Ortaköy İlçesi İncesu köyü sırları içerisinde yer alan ve köylüler tarafından Uzungeçit ismi verilen, Çorum’da İncesu Kanyonu, Yozgat’ta ise Kazankaya Kanyonu olarak adlandırılan kanyon, 12 km uzunluğundadır.
Doğusunda 1363 metre yüksekliğinde Alan Dağları, batısında ise Malbelen Tepesi yer almaktadır. Antik adı Scylax olan Çekerek ırmağının geçtiği kanyonun her iki yanında yükselen kayalar üzerinde Hellenistik Döneme (M.Ö. 2.yüzyıl) tarihlenen duvar kalıntıları, halk tarafından mağara olarak adlandırılan merdiven basamaklı su sarnıçları vardır.
Kanyon içine İl Özel İdaresi tarafından 2 km. yürüyüş yolu yaptırılmıştır.
1985 yılında ilk olarak İncesu köyünden Satılmış UYSAL tarafından görülen kabartma, İncesu Köyüne yaklaşık 1 km. uzaklıkta, suyun aktığı yöne doğru sol tarafta kayalar üzerinde, ırmak yatağından 1,5 metre yükseklikte bir tanrıça kabartmasıdır. Bir niş içerisine yapılmış olan tanrıça, önünden akan Çekerek (Scylax) ırmağına ve karşısında yüksek kayalar üzerinde yer alan kaleye bakmaktadır. Bir taht üzerinde oturduğu düşünülen tanrıça, sol elinde bir aslan yavrusu tutmaktadır. Bu özellikleri ile Kybele olduğu söylenmektedir.

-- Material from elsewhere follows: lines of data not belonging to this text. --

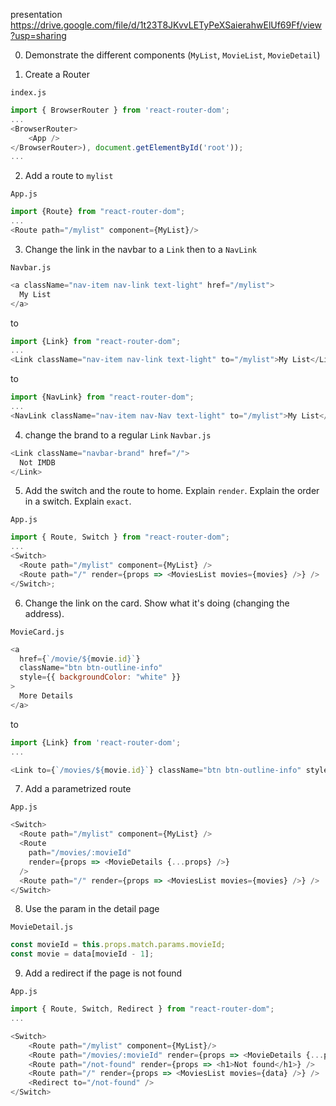 presentation https://drive.google.com/file/d/1t23T8JKvvLETyPeXSaierahwElUf69Ff/view?usp=sharing

0. Demonstrate the different components (`MyList`, `MovieList`, `MovieDetail`)

1. Create a Router

`index.js`

```javascript
import { BrowserRouter } from 'react-router-dom';
...
<BrowserRouter>
    <App />
</BrowserRouter>), document.getElementById('root'));
...
```

2. Add a route to `mylist`

`App.js`

```javascript
import {Route} from "react-router-dom";
...
<Route path="/mylist" component={MyList}/>
```

3. Change the link in the navbar to a `Link` then to a `NavLink`

`Navbar.js`

```javascript
<a className="nav-item nav-link text-light" href="/mylist">
  My List
</a>
```

to

```javascript
import {Link} from "react-router-dom";
...
<Link className="nav-item nav-link text-light" to="/mylist">My List</Link>
```

to

```javascript
import {NavLink} from "react-router-dom";
...
<NavLink className="nav-item nav-Nav text-light" to="/mylist">My List</NavLink>
```

4. change the brand to a regular `Link`
   `Navbar.js`

```javascript
<Link className="navbar-brand" href="/">
  Not IMDB
</Link>
```

5. Add the switch and the route to home. Explain `render`. Explain the order in a switch. Explain `exact`.

`App.js`

```javascript
import { Route, Switch } from "react-router-dom";
...
<Switch>
  <Route path="/mylist" component={MyList} />
  <Route path="/" render={props => <MoviesList movies={movies} />} />
</Switch>;
```

6. Change the link on the card. Show what it's doing (changing the address).

`MovieCard.js`

```javascript
<a
  href={`/movie/${movie.id}`}
  className="btn btn-outline-info"
  style={{ backgroundColor: "white" }}
>
  More Details
</a>
```

to

```javascript
import {Link} from 'react-router-dom';
...

<Link to={`/movies/${movie.id}`} className="btn btn-outline-info" style={{backgroundColor: 'white'}} >More Details</Link>
```

7. Add a parametrized route

`App.js`

```javascript
<Switch>
  <Route path="/mylist" component={MyList} />
  <Route
    path="/movies/:movieId"
    render={props => <MovieDetails {...props} />}
  />
  <Route path="/" render={props => <MoviesList movies={movies} />} />
</Switch>
```

8. Use the param in the detail page

`MovieDetail.js`

```javascript
const movieId = this.props.match.params.movieId;
const movie = data[movieId - 1];
```

9. Add a redirect if the page is not found

`App.js`

```javascript
import { Route, Switch, Redirect } from "react-router-dom";
...

<Switch>
    <Route path="/mylist" component={MyList}/>
    <Route path="/movies/:movieId" render={props => <MovieDetails {...props}/>} />
    <Route path="/not-found" render={props => <h1>Not found</h1>} />
    <Route path="/" render={props => <MoviesList movies={data} />} />
    <Redirect to="/not-found" />
</Switch>
```
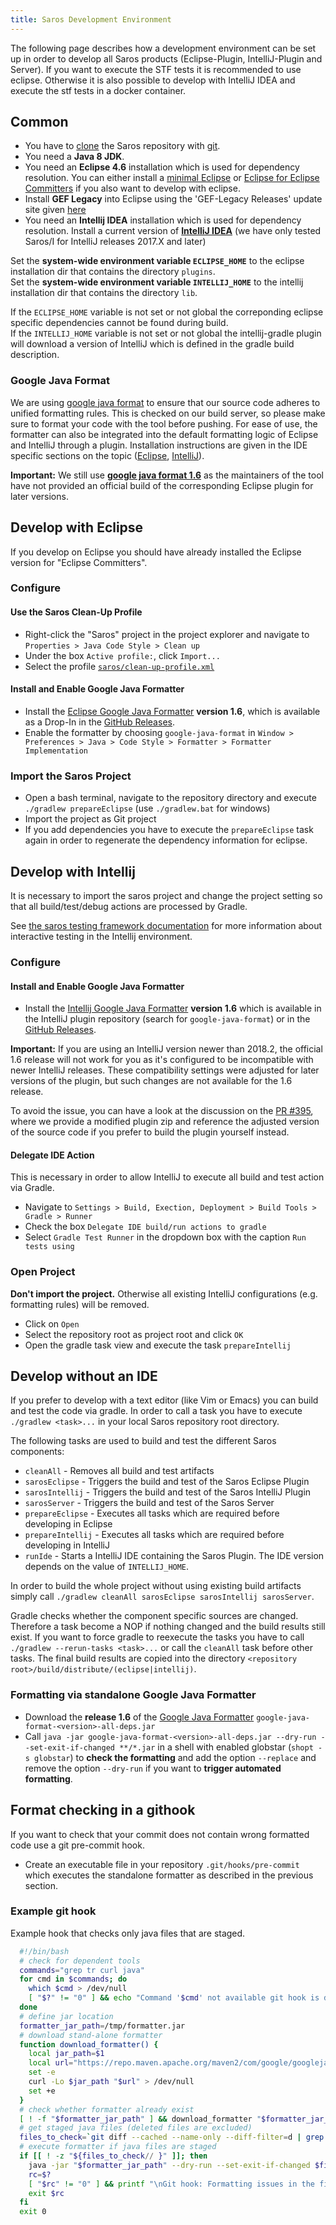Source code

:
 ```yaml
---
title: Saros Development Environment
---
```


The following page describes how a development environment can be set up in order to develop all Saros products (Eclipse-Plugin, IntelliJ-Plugin and Server).
If you want to execute the STF tests it is recommended to use eclipse. Otherwise it is also possible to develop with IntelliJ IDEA and execute the stf tests in a docker container.

## Common
* You have to [clone](https://help.github.com/articles/cloning-a-repository/) the Saros repository with [git](https://git-scm.com/book/en/v2/Getting-Started-Installing-Git).
* You need a **Java 8 JDK**.
* You need an **Eclipse 4.6** installation which is used for dependency resolution. You can either install a [minimal Eclipse](http://www.eclipse.org/downloads/packages/release/neon/3/eclipse-ide-java-developers) or [Eclipse for Eclipse Committers](http://www.eclipse.org/downloads/packages/release/neon/3/eclipse-ide-eclipse-committers) if you also want to develop with eclipse.
* Install **GEF Legacy** into Eclipse using the 'GEF-Legacy Releases' update site given [here](https://projects.eclipse.org/projects/tools.gef/downloads)
* You need an **Intellij IDEA** installation which is used for dependency resolution. Install a current version of [**IntelliJ IDEA**](https://www.jetbrains.com/idea/download/#section=linux) (we have only tested Saros/I for IntelliJ releases 2017.X and later)

Set the **system-wide environment variable `ECLIPSE_HOME`** to the eclipse installation dir that contains the directory `plugins`.<br/>
Set the **system-wide environment variable `INTELLIJ_HOME`** to the intellij installation dir that contains the directory `lib`.

If the `ECLIPSE_HOME` variable is not set or not global the correponding eclipse specific dependencies cannot be found during build.<br/>
If the `INTELLIJ_HOME` variable is not set or not global the intellij-gradle plugin will download a version of IntelliJ which is
defined in the gradle build description.

### Google Java Format
We are using [google java format](https://github.com/google/google-java-format) to ensure that our source code adheres to unified formatting rules.
This is checked on our build server, so please make sure to format your code with the tool before pushing.
For ease of use, the formatter can also be integrated into the default formatting logic of Eclipse and IntelliJ through a plugin.
Installation instructions are given in the IDE specific sections on the topic ([Eclipse](#install-and-enable-google-java-formatter), [IntelliJ](#install-and-enable-google-java-formatter-1)).

**Important:** We still use [**google java format 1.6**](https://github.com/google/google-java-format/releases/tag/google-java-format-1.6) as the maintainers of the tool have not provided an official build of the corresponding Eclipse plugin for later versions.


## Develop with Eclipse
If you develop on Eclipse you should have already installed the Eclipse version for "Eclipse Committers".

### Configure

#### Use the Saros Clean-Up Profile

* Right-click the "Saros" project in the project explorer and navigate to<br/>
  `Properties > Java Code Style > Clean up`
* Under the box `Active profile:`, click `Import...`
* Select the profile [`saros/clean-up-profile.xml`](https://github.com/saros-project/saros/blob/master/saros/clean-up-profile.xml)

#### Install and Enable Google Java Formatter
* Install the [Eclipse Google Java Formatter](https://github.com/google/google-java-format#eclipse) **version 1.6**, which is available as a Drop-In in the [GitHub Releases](https://github.com/google/google-java-format/releases/tag/google-java-format-1.6).
* Enable the formatter by choosing `google-java-format` in `Window > Preferences > Java > Code Style > Formatter > Formatter Implementation`

### Import the Saros Project
* Open a bash terminal, navigate to the repository directory and execute `./gradlew prepareEclipse` (use `./gradlew.bat` for windows)
* Import the project as Git project
* If you add dependencies you have to execute the `prepareEclipse` task again in order to regenerate the dependency information for eclipse.

## Develop with Intellij
It is necessary to import the saros project and change the project setting so that all build/test/debug actions are processed
by Gradle.

See [the saros testing framework documentation](saros-testing-framework.md) for more information about interactive testing in the Intellij environment.

### Configure

#### Install and Enable Google Java Formatter
* Install the [Intellij Google Java Formatter](https://plugins.jetbrains.com/plugin/8527-google-java-format) **version 1.6** which is available in the IntelliJ plugin repository (search for `google-java-format`) or in the [GitHub Releases](https://github.com/google/google-java-format/releases/tag/google-java-format-1.6).

**Important:** If you are using an IntelliJ version newer than 2018.2, the official 1.6 release will not work for you as it's configured to be incompatible with newer IntelliJ releases.
These compatibility settings were adjusted for later versions of the plugin, but such changes are not available for the 1.6 release.

To avoid the issue, you can have a look at the discussion on the [PR #395](https://github.com/saros-project/saros/pull/395), where we provide a modified plugin zip and reference the adjusted version of the source code if you prefer to build the plugin yourself instead.

#### Delegate IDE Action
This is necessary in order to allow IntelliJ to execute all build and test action via Gradle.
* Navigate to `Settings > Build, Exection, Deployment > Build Tools > Gradle > Runner`
* Check the box `Delegate IDE build/run actions to gradle`
* Select `Gradle Test Runner` in the dropdown box with the caption `Run tests using`

### Open Project
**Don't import the project.** Otherwise all existing IntelliJ configurations (e.g. formatting rules) will be removed.

* Click on `Open`
* Select the repository root as project root and click `OK`
* Open the gradle task view and execute the task `prepareIntellij`

## Develop without an IDE
If you prefer to develop with a text editor (like Vim or Emacs) you can build and test
the code via gradle. In order to call a task you have to execute `./gradlew <task>...` in
your local Saros repository root directory.

The following tasks are used to build and test the different Saros components:
* `cleanAll` - Removes all build and test artifacts
* `sarosEclipse` - Triggers the build and test of the Saros Eclipse Plugin
* `sarosIntellij` - Triggers the build and test of the Saros IntelliJ Plugin
* `sarosServer` - Triggers the build and test of the Saros Server
* `prepareEclipse` - Executes all tasks which are required before developing in Eclipse
* `prepareIntellij` - Executes all tasks which are required before developing in IntelliJ
* `runIde` - Starts a IntelliJ IDE containing the Saros Plugin. The IDE version depends on the value of `INTELLIJ_HOME`.

In order to build the whole project without using existing build artifacts simply call `./gradlew cleanAll sarosEclipse sarosIntellij sarosServer`.

Gradle checks whether the component specific sources are changed. Therefore a task become a NOP if nothing changed and the build results still exist.
If you want to force gradle to reexecute the tasks you have to call `./gradlew --rerun-tasks <task>...` or call the `cleanAll` task before other tasks.
The final build results are copied into the directory `<repository root>/build/distribute/(eclipse|intellij)`.

### Formatting via standalone Google Java Formatter
* Download the **release 1.6** of the [Google Java Formatter](https://github.com/google/google-java-format/releases/tag/google-java-format-1.6) `google-java-format-<version>-all-deps.jar`
* Call `java -jar google-java-format-<version>-all-deps.jar --dry-run --set-exit-if-changed **/*.jar` in a shell with enabled globstar (`shopt -s globstar`) to **check the formatting**
  and add the option `--replace` and remove the option `--dry-run` if you want to **trigger automated formatting**.
## Format checking in a githook
If you want to check that your commit does not contain wrong formatted code use a git pre-commit hook.
* Create an executable file in your repository `.git/hooks/pre-commit` which executes the standalone formatter as described in the previous section.
### Example git hook
Example hook that checks only java files that are staged.
```bash
  #!/bin/bash
  # check for dependent tools
  commands="grep tr curl java"
  for cmd in $commands; do
    which $cmd > /dev/null
    [ "$?" != "0" ] && echo "Command '$cmd' not available git hook is disabled" && exit 0
  done
  # define jar location
  formatter_jar_path=/tmp/formatter.jar
  # download stand-alone formatter
  function download_formatter() {
    local jar_path=$1
    local url="https://repo.maven.apache.org/maven2/com/google/googlejavaformat/google-java-format/1.6/google-java-format-1.6-all-deps.jar"
    set -e
    curl -Lo $jar_path "$url" > /dev/null
    set +e
  }
  # check whether formatter already exist
  [ ! -f "$formatter_jar_path" ] && download_formatter "$formatter_jar_path"
  # get staged java files (deleted files are excluded)
  files_to_check=`git diff --cached --name-only --diff-filter=d | grep "^.*.java$" | tr '\n' ' '`
  # execute formatter if java files are staged
  if [[ ! -z "${files_to_check// }" ]]; then
    java -jar "$formatter_jar_path" --dry-run --set-exit-if-changed $files_to_check
    rc=$?
    [ "$rc" != "0" ] && printf "\nGit hook: Formatting issues in the file listed above\n"
    exit $rc
  fi
  exit 0
```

İncesu kanyonundaki Kybele kabartması, Anadolu’da Hellenistik Çağa tarihlenen Kybele kabartmalarının en büyüğüdür ve bu büyüklükte böyle bir Kybele kabartması henüz bilinmemektedir.

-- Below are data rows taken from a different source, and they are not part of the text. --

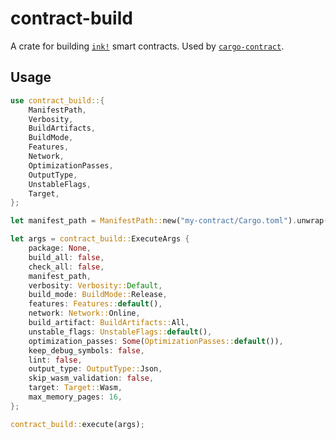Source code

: # contract-build

A crate for building [`ink!`](https://github.com/paritytech/ink) smart contracts. Used by
[`cargo-contract`](https://github.com/paritytech/cargo-contract).

## Usage

```rust
use contract_build::{
    ManifestPath,
    Verbosity,
    BuildArtifacts,
    BuildMode,
    Features,
    Network,
    OptimizationPasses,
    OutputType,
    UnstableFlags,
    Target,
};

let manifest_path = ManifestPath::new("my-contract/Cargo.toml").unwrap();

let args = contract_build::ExecuteArgs {
    package: None,
    build_all: false,
    check_all: false,
    manifest_path,
    verbosity: Verbosity::Default,
    build_mode: BuildMode::Release,
    features: Features::default(),
    network: Network::Online,
    build_artifact: BuildArtifacts::All,
    unstable_flags: UnstableFlags::default(),
    optimization_passes: Some(OptimizationPasses::default()),
    keep_debug_symbols: false,
    lint: false,
    output_type: OutputType::Json,
    skip_wasm_validation: false,
    target: Target::Wasm,
    max_memory_pages: 16,
};

contract_build::execute(args);
```
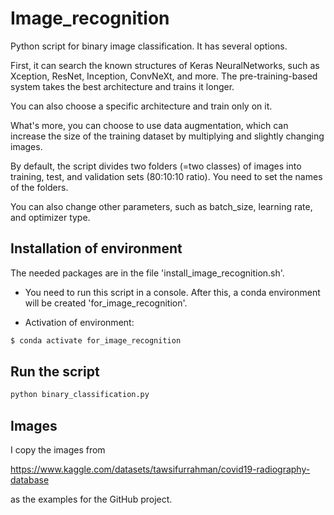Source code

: # Image_recognition

Python script for binary image classification. It has several options. 

First, it can search the known structures of Keras NeuralNetworks, such as Xception, ResNet, Inception, ConvNeXt, and more. 
The pre-training-based system takes the best architecture and trains it longer.

You can also choose a specific architecture and train only on it.

What's more, you can choose to use data augmentation, which can increase the size of the training dataset by multiplying and slightly changing images.

By default, the script divides two folders (=two classes) of images into training, test, and validation sets (80:10:10 ratio). You need to set the names of the folders.

You can also change other parameters, such as batch_size, learning rate, and optimizer type.


## Installation of environment

The needed packages are in the file 'install_image_recognition.sh'.

- You need to run this script in a console. After this, a conda environment will be created 'for_image_recognition'. 

- Activation of environment:

```bash
$ conda activate for_image_recognition
```

## Run the script

```bash
python binary_classification.py
```

## Images
I copy the images from  

https://www.kaggle.com/datasets/tawsifurrahman/covid19-radiography-database

as the examples for the GitHub project. 




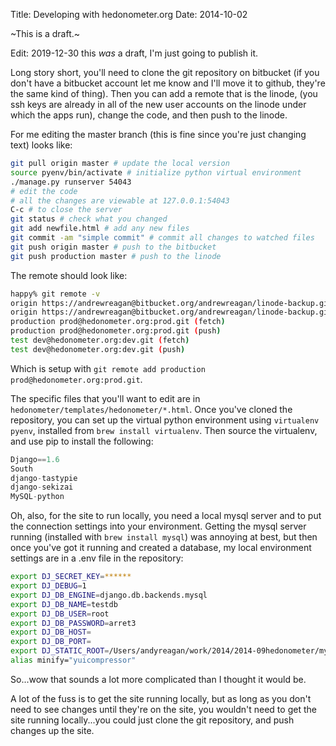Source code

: Title: Developing with hedonometer.org
Date: 2014-10-02

~This is a draft.~

Edit: 2019-12-30 this _was_ a draft, I'm just going to publish it.

Long story short, you'll need to clone the git repository on bitbucket (if you don't have a bitbucket account let me know and I'll move it to github, they're the same kind of thing).
Then you can add a remote that is the linode, (you ssh keys are already in all of the new user accounts on the linode under which the apps run), change the code, and then push to the linode.

For me editing the master branch (this is fine since you're just changing text) looks like:

```bash
git pull origin master # update the local version
source pyenv/bin/activate # initialize python virtual environment
./manage.py runserver 54043
# edit the code
# all the changes are viewable at 127.0.0.1:54043
C-c # to close the server
git status # check what you changed
git add newfile.html # add any new files
git commit -am "simple commit" # commit all changes to watched files
git push origin master # push to the bitbucket
git push production master # push to the linode
```

The remote should look like:

```bash
happy% git remote -v
origin https://andrewreagan@bitbucket.org/andrewreagan/linode-backup.git (fetch)
origin https://andrewreagan@bitbucket.org/andrewreagan/linode-backup.git (push)
production prod@hedonometer.org:prod.git (fetch)
production prod@hedonometer.org:prod.git (push)
test dev@hedonometer.org:dev.git (fetch)
test dev@hedonometer.org:dev.git (push)
```

Which is setup with `git remote add production prod@hedonometer.org:prod.git`.

The specific files that you'll want to edit are in `hedonometer/templates/hedonometer/*.html`.
Once you've cloned the repository, you can set up the virtual python environment using `virtualenv pyenv`, installed from `brew install virtualenv`. Then source the virtualenv, and use pip to install the following:

```python
Django==1.6
South
django-tastypie
django-sekizai
MySQL-python
```

Oh, also, for the site to run locally, you need a local mysql server and to put the connection settings into your environment. Getting the mysql server running (installed with `brew install mysql`) was annoying at best, but then once you've got it running and created a database, my local environment settings are in a .env file in the repository:

```bash
export DJ_SECRET_KEY=******
export DJ_DEBUG=1
export DJ_DB_ENGINE=django.db.backends.mysql
export DJ_DB_NAME=testdb
export DJ_DB_USER=root
export DJ_DB_PASSWORD=arret3
export DJ_DB_HOST=
export DJ_DB_PORT=
export DJ_STATIC_ROOT=/Users/andyreagan/work/2014/2014-09hedonometer/mysite/static
alias minify="yuicompressor"
```

So...wow that sounds a lot more complicated than I thought it would be.

A lot of the fuss is to get the site running locally, but as long as you don't need to see changes until they're on the site, you wouldn't need to get the site running locally...you could just clone the git repository, and push changes up the site.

Kabartmanın buraya yapılmış olması bir anlam taşımaktadır. Büyük İskender’in ölümünden sonra Anadolu’da M.Ö. 280 yılından başlayarak Bitinya, Pontus, Kapadokya gibi prenslikler bağımsızlıklarına kavuşmuşlardır. Grek kültürünü benimseyen yerli prensler bu devletlerin başına da kral olmuşlardır. Kabartmanın bulunduğu bu alan da Pontus krallığının sınırları içerisinde kalmaktadır.
Tanrıçanın bulunduğu alanın tam karşısında bir Akropol (en önemli yapılarının bulunduğu alan) tespit edilmiştir. 1100 metre yükseklikteki Akropolde, bu alanla bağlantılı olduğu düşünülen ve kayalar içine oyulmuş yaklaşık 300 metre uzunluğunda toplam 468 merdivenle inilebilen bir yapı bulunmaktadır.

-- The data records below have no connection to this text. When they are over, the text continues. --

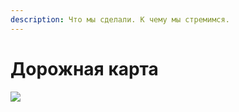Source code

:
 ```yaml
---
description: Что мы сделали. К чему мы стремимся.
---
```


# Дорожная карта

![](<../.gitbook/assets/Roadmap\_rus copy.png>)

Ana tanrıça geleneği Anadolu’da Neolitik Çağdan itibaren görülmeye başlanmıştır. M.Ö. 9000’den itibaren bereket, verimlilik, doğurganlık anlamında karşımıza çıkan ana tanrıça kültünün, Kalkolitik ve Eski Tunç Çağında da devam ettiğini bu dönem eserlerinde görmekteyiz. Hitit döneminin de içinde yer aldığı M.Ö. 2. binde de yaşatılan ana tanrıça kültü, Geç Hitit döneminde Kubaba, Frig döneminde Kybele ismini alan tanrıça aynı isimle Hellenistik dönemde de devam etmiştir. Bu gelenek M.Ö. 204 yılında Roma’ya taşınmış ve bu dönemde Magna Mater adıyla devam etmiştir.